(Data Opens)

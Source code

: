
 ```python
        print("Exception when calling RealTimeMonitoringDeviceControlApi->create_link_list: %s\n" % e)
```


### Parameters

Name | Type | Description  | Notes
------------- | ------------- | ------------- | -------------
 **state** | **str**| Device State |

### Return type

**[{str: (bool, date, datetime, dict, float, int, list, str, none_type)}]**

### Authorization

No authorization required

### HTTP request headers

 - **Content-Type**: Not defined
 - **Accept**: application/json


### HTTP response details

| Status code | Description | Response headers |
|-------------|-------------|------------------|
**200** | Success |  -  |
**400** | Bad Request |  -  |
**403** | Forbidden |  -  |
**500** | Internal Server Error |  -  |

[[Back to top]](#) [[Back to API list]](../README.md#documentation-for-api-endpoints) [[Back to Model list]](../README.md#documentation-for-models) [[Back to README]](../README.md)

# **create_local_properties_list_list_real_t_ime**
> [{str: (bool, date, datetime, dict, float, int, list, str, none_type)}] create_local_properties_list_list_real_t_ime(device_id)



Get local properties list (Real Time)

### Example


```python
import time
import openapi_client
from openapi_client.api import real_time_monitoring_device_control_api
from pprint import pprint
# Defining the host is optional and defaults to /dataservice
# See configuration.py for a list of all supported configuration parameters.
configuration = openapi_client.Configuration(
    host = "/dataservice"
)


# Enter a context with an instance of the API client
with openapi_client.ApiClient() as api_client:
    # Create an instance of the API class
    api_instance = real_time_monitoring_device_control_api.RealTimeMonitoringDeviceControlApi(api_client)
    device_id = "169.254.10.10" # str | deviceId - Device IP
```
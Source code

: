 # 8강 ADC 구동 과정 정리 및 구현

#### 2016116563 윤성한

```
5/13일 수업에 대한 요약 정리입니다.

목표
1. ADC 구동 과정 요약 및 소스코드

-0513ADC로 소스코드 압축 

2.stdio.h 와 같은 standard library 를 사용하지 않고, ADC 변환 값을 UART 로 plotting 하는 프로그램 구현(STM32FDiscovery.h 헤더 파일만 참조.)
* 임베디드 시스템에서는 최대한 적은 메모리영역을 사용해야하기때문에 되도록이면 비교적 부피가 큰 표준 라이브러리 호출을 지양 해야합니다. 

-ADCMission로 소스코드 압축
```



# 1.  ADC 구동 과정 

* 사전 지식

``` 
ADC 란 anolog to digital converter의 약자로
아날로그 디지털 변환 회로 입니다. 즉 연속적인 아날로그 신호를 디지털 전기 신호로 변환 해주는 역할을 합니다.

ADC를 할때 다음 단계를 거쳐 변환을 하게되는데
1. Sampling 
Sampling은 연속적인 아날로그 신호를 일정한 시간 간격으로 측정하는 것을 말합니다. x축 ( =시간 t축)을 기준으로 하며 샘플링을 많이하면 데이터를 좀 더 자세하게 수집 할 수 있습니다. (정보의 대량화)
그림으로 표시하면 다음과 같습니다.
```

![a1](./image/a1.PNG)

(Data Closes)

_What is required_
For every line in the data above that has the string "연속적인", return that line.

_Exercise result_
아날로그 디지털 변환 회로 입니다. 즉 연속적인 아날로그 신호를 디지털 전기 신호로 변환 해주는 역할을 합니다.
Sampling은 연속적인 아날로그 신호를 일정한 시간 간격으로 측정하는 것을 말합니다. x축 ( =시간 t축)을 기준으로 하며 샘플링을 많이하면 데이터를 좀 더 자세하게 수집 할 수 있습니다. (정보의 대량화)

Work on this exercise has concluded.